Action item: Nothing outside the range is wanted. Repeat exactly the lines below from the one with "겐그레아에서 머리를 깎았더라" through the one with "많고 성경에 능한 자라".

Exercise material:
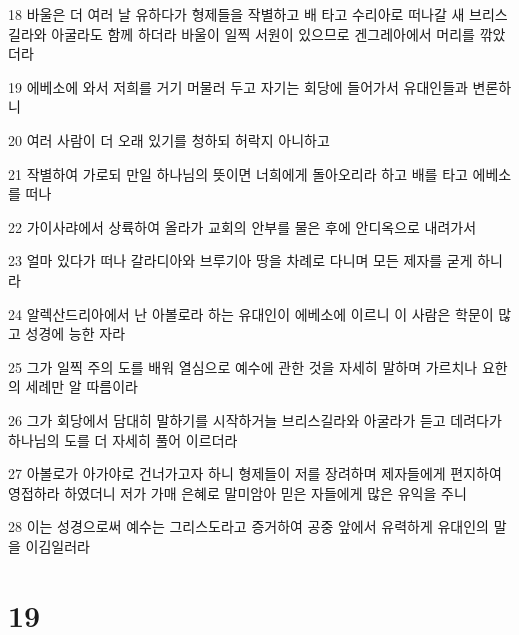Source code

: \par 18 바울은 더 여러 날 유하다가 형제들을 작별하고 배 타고 수리아로 떠나갈 새 브리스길라와 아굴라도 함께 하더라 바울이 일찍 서원이 있으므로 겐그레아에서 머리를 깎았더라
\par 19 에베소에 와서 저희를 거기 머물러 두고 자기는 회당에 들어가서 유대인들과 변론하니
\par 20 여러 사람이 더 오래 있기를 청하되 허락지 아니하고
\par 21 작별하여 가로되 만일 하나님의 뜻이면 너희에게 돌아오리라 하고 배를 타고 에베소를 떠나
\par 22 가이사랴에서 상륙하여 올라가 교회의 안부를 물은 후에 안디옥으로 내려가서
\par 23 얼마 있다가 떠나 갈라디아와 브루기아 땅을 차례로 다니며 모든 제자를 굳게 하니라
\par 24 알렉산드리아에서 난 아볼로라 하는 유대인이 에베소에 이르니 이 사람은 학문이 많고 성경에 능한 자라
\par 25 그가 일찍 주의 도를 배워 열심으로 예수에 관한 것을 자세히 말하며 가르치나 요한의 세례만 알 따름이라
\par 26 그가 회당에서 담대히 말하기를 시작하거늘 브리스길라와 아굴라가 듣고 데려다가 하나님의 도를 더 자세히 풀어 이르더라
\par 27 아볼로가 아가야로 건너가고자 하니 형제들이 저를 장려하며 제자들에게 편지하여 영접하라 하였더니 저가 가매 은혜로 말미암아 믿은 자들에게 많은 유익을 주니
\par 28 이는 성경으로써 예수는 그리스도라고 증거하여 공중 앞에서 유력하게 유대인의 말을 이김일러라

\chapter{19}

Written solution:
: \par 18 바울은 더 여러 날 유하다가 형제들을 작별하고 배 타고 수리아로 떠나갈 새 브리스길라와 아굴라도 함께 하더라 바울이 일찍 서원이 있으므로 겐그레아에서 머리를 깎았더라
\par 19 에베소에 와서 저희를 거기 머물러 두고 자기는 회당에 들어가서 유대인들과 변론하니
\par 20 여러 사람이 더 오래 있기를 청하되 허락지 아니하고
\par 21 작별하여 가로되 만일 하나님의 뜻이면 너희에게 돌아오리라 하고 배를 타고 에베소를 떠나
\par 22 가이사랴에서 상륙하여 올라가 교회의 안부를 물은 후에 안디옥으로 내려가서
\par 23 얼마 있다가 떠나 갈라디아와 브루기아 땅을 차례로 다니며 모든 제자를 굳게 하니라
\par 24 알렉산드리아에서 난 아볼로라 하는 유대인이 에베소에 이르니 이 사람은 학문이 많고 성경에 능한 자라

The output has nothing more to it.